What I am interested in is how the history of each of these two founders shaped the way they created and presented their service. Whatsapp does not store any data on their servers. Once the message is delivered to your phone, it is deleted from the server. Authentication is with a phone number, which means no login or password even. And the service is free the first year and a dollar per year after that. (Absolutely amazing if they figured out how to be profitable at that amount.)

Each of these are grounded in the founder’s personal stories. Jan Koum and Brian Acton both were laid off by Yahoo previously. Both hated ads and decided to go with a very inexpensive subscription, rejecting the standard way (ads) most of these messaging services made money. Jan was born and raised in a communist country. He is fearful of spying and oversight and thus made sure that they didn’t keep any information around. They rarely drew attention to themselves, apparently on purpose, letting their app speak for them instead.

These stories rarely ever get told — our personal narratives and how they are interwoven into the companies we found. It is amazing to see Jan’s and Brian’s stories so boldly displayed for the world with this acquisition. For whatever reason this acquisition feels less like the normal, faceless big dollar acquisitions we so often hear about.

Instead I felt like I got a sense for the people behind the company. I smiled at their success.

The “Blah Blah Blah on Steroids”

Great post from investor Bijan Sabet. In short, less is more:

Over the years I’ve seen pitches for YouTube on steroids, Flickr on steroids, WordPress on steroids, yahoo shopping on steroids, google search on steroids and many many more.

But here’s the thing. Steroids aren’t good for you.

The best way to deal with YouTube is Vine and Snapchat.

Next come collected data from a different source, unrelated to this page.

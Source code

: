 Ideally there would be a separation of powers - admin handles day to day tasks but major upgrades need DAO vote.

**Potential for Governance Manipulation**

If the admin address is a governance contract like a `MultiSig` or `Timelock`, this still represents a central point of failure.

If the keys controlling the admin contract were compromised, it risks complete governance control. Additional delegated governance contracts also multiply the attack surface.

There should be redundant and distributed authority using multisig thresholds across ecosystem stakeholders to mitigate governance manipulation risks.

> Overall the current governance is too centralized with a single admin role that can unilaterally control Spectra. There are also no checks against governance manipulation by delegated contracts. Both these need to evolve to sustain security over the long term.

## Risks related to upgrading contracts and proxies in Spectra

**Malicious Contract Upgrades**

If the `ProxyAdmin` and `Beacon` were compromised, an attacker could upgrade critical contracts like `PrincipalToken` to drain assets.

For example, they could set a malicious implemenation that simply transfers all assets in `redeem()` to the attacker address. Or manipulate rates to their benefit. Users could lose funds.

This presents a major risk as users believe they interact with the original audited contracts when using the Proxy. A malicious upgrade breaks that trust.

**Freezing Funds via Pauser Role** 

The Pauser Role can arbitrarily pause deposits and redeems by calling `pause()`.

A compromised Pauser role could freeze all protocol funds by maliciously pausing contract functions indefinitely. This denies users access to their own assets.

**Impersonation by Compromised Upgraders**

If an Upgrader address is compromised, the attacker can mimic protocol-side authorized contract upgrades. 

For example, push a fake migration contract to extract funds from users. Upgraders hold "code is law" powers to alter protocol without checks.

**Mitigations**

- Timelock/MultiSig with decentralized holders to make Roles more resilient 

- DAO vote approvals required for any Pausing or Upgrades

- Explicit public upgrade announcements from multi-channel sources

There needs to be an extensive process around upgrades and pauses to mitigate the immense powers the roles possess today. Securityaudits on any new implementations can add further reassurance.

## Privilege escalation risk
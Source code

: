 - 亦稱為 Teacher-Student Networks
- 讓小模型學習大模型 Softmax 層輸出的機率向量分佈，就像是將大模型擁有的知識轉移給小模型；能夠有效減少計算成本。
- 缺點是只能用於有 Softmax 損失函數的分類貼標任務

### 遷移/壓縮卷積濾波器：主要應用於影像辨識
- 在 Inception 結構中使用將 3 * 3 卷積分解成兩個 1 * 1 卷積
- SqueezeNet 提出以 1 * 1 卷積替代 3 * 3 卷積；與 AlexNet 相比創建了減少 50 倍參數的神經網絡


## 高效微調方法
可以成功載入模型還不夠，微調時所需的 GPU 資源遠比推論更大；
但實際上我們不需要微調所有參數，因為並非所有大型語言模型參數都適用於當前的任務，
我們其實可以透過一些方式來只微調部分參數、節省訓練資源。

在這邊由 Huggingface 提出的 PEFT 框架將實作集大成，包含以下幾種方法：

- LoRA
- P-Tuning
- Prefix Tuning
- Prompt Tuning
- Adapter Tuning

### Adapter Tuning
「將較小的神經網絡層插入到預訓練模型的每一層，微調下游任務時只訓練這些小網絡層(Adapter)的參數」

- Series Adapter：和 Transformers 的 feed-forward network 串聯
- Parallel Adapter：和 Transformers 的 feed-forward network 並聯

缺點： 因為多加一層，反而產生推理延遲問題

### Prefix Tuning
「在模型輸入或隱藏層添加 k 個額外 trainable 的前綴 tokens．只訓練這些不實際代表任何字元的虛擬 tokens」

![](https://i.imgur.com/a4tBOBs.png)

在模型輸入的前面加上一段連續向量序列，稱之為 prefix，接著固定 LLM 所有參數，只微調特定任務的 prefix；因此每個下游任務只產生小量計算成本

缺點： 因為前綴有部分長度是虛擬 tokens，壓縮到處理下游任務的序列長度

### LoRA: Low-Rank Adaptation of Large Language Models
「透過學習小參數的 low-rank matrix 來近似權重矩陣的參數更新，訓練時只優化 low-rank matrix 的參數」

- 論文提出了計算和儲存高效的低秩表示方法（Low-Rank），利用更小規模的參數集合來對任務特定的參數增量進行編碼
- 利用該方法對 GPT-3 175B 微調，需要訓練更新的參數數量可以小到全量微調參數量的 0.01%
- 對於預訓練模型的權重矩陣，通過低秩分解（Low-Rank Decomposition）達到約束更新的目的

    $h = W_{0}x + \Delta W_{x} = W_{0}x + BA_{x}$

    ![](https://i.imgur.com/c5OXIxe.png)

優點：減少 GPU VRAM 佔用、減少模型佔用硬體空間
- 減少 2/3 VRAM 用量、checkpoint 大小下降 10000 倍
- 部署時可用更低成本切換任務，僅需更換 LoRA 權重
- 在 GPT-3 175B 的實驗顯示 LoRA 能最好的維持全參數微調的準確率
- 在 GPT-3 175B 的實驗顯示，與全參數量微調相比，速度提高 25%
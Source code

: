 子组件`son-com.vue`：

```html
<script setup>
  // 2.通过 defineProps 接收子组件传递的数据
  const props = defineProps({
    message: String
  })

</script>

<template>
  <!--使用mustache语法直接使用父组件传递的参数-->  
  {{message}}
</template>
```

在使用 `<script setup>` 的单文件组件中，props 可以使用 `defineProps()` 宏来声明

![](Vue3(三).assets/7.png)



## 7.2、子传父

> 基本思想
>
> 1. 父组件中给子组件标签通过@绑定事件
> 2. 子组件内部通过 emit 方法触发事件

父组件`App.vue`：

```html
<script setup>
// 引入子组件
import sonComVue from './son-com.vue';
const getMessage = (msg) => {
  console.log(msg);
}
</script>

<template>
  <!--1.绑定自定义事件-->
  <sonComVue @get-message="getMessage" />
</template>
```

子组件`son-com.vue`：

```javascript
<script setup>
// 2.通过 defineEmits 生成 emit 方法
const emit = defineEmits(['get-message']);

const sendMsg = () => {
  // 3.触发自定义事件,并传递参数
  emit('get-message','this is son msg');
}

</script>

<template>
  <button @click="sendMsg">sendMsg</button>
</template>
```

Flickr on steroids is a mistake. Instagram was the answer.

Less is more is a powerful notion. But it’s deeper than that. Redefining an experience in a unique way is how you beat the market leader. 

And that’s when you put a dent in the universe.

I, too, like businesses that carve out a small piece of a larger one, redefining it in the process. I heard someone recently say that the only way to kill Excel is to build something bigger and better than Excel. I disagree. The only way to kill Excel is to peel off a small part of Excel and do that better than Excel can. In the process, hypothetically, we make customers who would never use Excel use the new service. Snapchat and Instagram, for instance, peeled off a small subset of Youtube and Flickr, made those pieces better, and in the process made creators out of non-creators.

Here’s another way to think about. Every political poll conducted always queries likely voters. And in every one of those polls, any independents are trounced. But here’s the thing: if an independent wins election it is because he or she appealed to unlikely voters.

I can’t win by attracting the power users of Excel, the equivalent of die-hard Republicans and Democrats. I win by making those without allegiance — the independents — vote with their dollars for my products and services.